The expansion of Abu Dhabi’s Khalifa Port is expected to proceed quickly over the next few months. A five-phase plan culminating in the quadrupling of the container terminal’s current capacity, in addition to the construction of a roll-on/roll-off terminal on reclaimed land and a major breakbulk terminal, is guiding the port’s expansion initiatives.

If successfully implemented, the plan will take the port’s container capacity to 10 million 20-foot equivalent units (TEUs), around half the capacity of the region’s dominant Jebel Ali Port in Dubai.

It is not unusual to doubt the feasibility of Khalifa Port’s expansion plan (and the feasibility of most other port expansions in the GCC) given that the region, from Oman to Saudi Arabia, has overbuilt container capacity in the past decade. Khalifa Port also lies in close proximity, 45 kilometres to be exact, to Jebel Ali Port, which is run by DP World and lies next door to Jebel Ali Free Zone, whose annual trade exceeds $87bn.

However, a closer look at the overall plan reveals some important advantages for the port. Khalifa Port’s container terminal is the region’s first semi-automated container facility. For customers, this means shorter turnaround time for clearance of goods and lower fees. With every shipping line and logistics company looking for greater operational efficiencies, the container terminal at the port is expected to become increasingly attractive.

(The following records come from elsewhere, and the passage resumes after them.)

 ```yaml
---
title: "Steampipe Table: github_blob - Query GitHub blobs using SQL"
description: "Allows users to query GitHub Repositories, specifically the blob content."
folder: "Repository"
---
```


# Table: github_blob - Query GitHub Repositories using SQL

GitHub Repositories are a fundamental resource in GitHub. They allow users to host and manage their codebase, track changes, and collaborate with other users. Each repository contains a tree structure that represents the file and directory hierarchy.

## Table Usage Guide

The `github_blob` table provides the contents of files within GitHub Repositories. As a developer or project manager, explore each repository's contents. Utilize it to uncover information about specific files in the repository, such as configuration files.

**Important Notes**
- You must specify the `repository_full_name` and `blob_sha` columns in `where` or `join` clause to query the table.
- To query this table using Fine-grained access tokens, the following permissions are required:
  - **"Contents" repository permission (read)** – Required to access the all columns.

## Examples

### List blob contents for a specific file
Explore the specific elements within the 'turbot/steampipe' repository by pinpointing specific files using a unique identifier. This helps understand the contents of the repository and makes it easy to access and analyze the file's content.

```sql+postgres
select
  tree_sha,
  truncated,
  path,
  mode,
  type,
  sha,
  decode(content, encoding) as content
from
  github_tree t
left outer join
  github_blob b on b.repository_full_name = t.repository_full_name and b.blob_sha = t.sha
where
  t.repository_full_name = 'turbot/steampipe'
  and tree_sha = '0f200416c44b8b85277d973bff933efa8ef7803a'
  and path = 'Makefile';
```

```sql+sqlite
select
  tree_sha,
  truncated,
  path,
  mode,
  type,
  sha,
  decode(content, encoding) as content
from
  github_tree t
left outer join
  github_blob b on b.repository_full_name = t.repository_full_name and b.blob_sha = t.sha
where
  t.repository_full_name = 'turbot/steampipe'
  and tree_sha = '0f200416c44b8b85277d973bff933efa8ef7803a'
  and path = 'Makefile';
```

The Khalifa Industrial Zone (Kizad) is also being developed further to allow more industrial companies to set up and facilitate volume growth at the port’s container and bulk terminals, through raw materials being shipped in and finished products being shipped out, a strategy that has served Jebel Ali Port well for several decades.

The long-term plan for Khalifa Port includes the deepening of berths to allow the existing and future container terminals to accommodate the world’s largest vessels, an initiative that Abu Dhabi Ports is undertaking with Swiss-based Mediterranean Shipping Company (MSC).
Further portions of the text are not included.